Show all lines of the listing that contain the word "bool".

..............................

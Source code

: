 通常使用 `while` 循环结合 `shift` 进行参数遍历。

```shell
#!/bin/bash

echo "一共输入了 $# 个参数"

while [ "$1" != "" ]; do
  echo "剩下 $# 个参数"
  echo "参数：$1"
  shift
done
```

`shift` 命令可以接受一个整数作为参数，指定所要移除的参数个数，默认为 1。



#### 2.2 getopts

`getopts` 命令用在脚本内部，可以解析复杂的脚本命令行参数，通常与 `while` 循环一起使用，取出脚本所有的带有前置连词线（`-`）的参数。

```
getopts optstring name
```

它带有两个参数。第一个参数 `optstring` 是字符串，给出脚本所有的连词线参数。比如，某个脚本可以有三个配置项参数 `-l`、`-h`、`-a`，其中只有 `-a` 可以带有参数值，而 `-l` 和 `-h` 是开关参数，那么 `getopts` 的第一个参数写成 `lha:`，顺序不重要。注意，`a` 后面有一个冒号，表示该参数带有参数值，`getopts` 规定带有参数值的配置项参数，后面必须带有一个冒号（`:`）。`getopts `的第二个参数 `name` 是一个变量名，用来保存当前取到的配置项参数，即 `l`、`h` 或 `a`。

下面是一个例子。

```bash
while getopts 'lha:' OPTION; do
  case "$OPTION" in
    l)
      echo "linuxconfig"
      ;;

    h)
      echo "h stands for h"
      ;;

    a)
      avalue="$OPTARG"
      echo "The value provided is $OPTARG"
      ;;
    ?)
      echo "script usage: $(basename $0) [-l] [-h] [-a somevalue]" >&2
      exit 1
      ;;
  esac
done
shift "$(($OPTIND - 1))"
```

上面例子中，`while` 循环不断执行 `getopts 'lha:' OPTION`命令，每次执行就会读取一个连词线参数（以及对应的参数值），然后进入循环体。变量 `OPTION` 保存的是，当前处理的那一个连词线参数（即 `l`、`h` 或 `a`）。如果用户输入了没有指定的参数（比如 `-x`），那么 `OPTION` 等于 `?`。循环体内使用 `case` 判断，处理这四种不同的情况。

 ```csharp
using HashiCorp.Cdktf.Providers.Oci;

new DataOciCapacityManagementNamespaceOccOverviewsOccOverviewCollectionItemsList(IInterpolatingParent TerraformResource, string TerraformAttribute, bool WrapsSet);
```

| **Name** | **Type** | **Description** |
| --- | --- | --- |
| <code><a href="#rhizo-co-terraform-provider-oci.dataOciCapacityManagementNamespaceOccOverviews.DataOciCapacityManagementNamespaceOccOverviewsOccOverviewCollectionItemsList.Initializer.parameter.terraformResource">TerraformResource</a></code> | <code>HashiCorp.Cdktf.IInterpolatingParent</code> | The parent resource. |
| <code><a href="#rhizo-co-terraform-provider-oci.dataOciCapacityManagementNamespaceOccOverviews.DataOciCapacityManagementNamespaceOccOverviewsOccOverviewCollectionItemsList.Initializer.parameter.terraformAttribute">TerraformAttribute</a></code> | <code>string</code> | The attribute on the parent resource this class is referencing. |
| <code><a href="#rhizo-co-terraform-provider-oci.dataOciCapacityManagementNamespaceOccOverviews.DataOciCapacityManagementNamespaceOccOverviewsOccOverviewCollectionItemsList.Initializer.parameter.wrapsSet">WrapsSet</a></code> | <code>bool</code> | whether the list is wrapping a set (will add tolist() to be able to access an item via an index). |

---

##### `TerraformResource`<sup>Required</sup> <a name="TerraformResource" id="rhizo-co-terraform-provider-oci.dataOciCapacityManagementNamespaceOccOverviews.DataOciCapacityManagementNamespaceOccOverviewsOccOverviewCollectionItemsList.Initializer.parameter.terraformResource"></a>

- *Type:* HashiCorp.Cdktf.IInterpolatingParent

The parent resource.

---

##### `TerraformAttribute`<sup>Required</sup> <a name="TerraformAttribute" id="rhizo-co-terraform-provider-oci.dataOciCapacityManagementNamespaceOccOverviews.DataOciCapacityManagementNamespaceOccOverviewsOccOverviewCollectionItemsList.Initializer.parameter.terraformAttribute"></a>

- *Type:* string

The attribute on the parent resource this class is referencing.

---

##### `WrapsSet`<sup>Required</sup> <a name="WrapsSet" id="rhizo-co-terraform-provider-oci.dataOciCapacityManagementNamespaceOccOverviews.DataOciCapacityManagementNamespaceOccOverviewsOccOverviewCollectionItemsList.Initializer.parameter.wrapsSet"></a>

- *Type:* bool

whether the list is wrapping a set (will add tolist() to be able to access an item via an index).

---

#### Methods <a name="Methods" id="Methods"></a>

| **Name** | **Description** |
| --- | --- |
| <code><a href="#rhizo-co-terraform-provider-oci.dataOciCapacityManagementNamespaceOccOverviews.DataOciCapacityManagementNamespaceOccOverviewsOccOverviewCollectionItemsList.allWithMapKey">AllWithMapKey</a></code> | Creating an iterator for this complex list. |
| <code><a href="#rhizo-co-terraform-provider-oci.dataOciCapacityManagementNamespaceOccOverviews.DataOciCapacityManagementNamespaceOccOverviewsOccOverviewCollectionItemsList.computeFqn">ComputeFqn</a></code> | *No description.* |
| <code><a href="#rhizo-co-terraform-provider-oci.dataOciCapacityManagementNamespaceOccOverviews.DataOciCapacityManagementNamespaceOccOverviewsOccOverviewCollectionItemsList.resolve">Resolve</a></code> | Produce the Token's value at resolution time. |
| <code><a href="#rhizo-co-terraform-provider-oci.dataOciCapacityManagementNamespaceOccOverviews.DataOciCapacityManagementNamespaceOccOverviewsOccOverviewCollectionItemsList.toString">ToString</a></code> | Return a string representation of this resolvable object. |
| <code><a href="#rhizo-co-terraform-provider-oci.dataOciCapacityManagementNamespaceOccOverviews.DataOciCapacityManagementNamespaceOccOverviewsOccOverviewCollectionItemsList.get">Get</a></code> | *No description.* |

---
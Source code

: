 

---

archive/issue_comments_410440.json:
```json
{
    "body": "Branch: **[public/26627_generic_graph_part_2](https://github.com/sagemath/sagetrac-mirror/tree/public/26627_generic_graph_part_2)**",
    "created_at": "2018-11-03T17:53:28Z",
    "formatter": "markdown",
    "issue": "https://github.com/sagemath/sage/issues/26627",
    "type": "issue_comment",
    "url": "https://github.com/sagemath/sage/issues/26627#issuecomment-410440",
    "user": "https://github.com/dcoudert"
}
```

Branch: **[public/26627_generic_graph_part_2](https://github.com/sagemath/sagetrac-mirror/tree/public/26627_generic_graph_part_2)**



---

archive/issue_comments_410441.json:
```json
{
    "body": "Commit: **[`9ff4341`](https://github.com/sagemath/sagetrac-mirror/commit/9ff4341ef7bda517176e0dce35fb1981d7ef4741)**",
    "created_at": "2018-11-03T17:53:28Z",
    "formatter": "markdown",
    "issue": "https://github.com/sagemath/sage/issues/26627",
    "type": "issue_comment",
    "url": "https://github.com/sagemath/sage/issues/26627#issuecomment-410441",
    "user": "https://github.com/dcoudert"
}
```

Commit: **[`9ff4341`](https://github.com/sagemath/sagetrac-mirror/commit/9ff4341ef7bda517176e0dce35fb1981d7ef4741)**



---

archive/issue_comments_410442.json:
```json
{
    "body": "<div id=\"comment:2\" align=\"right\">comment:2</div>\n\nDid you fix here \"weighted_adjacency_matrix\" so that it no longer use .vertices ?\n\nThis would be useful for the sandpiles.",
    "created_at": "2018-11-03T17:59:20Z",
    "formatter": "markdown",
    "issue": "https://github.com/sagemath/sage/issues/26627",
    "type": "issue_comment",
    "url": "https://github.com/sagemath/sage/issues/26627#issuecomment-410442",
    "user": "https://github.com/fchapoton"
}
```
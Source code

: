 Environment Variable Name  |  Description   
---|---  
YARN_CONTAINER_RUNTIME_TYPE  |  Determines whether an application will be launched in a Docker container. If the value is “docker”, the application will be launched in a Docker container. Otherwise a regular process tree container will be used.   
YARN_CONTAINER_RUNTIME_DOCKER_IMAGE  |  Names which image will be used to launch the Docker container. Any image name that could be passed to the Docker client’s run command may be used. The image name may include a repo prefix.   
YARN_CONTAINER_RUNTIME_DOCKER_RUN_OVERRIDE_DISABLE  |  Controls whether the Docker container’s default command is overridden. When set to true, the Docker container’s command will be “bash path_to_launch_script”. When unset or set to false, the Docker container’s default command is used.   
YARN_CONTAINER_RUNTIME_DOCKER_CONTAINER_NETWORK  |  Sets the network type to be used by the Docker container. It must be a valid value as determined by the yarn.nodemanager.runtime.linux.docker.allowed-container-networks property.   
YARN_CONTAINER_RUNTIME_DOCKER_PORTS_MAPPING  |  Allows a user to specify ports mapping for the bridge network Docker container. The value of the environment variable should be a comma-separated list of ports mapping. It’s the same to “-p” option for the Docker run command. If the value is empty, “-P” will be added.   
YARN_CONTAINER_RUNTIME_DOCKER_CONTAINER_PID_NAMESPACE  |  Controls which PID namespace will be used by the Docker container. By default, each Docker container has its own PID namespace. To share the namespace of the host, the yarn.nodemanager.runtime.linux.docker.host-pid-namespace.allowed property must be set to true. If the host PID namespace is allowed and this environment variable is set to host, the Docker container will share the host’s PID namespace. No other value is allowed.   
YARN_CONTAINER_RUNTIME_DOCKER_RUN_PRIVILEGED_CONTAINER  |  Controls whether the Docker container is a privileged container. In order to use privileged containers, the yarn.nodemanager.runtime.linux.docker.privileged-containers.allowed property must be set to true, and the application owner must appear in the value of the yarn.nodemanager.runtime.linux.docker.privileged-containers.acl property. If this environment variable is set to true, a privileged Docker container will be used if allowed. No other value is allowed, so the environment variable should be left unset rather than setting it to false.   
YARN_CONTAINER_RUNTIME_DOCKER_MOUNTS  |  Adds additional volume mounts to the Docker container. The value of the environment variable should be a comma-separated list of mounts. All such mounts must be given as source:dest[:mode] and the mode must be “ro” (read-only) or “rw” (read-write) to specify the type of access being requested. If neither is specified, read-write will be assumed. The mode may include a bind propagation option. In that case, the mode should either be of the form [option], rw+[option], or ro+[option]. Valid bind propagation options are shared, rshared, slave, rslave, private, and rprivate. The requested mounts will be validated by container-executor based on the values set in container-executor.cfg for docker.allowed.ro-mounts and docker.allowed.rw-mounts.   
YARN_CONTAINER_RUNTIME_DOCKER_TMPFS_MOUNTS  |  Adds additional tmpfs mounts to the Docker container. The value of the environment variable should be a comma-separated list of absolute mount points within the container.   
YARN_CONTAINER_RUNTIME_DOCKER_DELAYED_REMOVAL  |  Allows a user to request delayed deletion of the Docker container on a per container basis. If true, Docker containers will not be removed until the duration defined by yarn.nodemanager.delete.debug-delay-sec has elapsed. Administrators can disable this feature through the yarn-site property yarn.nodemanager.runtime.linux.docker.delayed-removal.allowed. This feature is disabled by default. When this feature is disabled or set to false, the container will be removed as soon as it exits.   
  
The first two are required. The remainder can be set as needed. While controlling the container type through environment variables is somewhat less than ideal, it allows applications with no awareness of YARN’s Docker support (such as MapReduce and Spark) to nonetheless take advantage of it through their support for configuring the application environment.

..............................

- **Written response**:
new DataOciCapacityManagementNamespaceOccOverviewsOccOverviewCollectionItemsList(IInterpolatingParent TerraformResource, string TerraformAttribute, bool WrapsSet);
| <code><a href="#rhizo-co-terraform-provider-oci.dataOciCapacityManagementNamespaceOccOverviews.DataOciCapacityManagementNamespaceOccOverviewsOccOverviewCollectionItemsList.Initializer.parameter.wrapsSet">WrapsSet</a></code> | <code>bool</code> | whether the list is wrapping a set (will add tolist() to be able to access an item via an index). |
- *Type:* bool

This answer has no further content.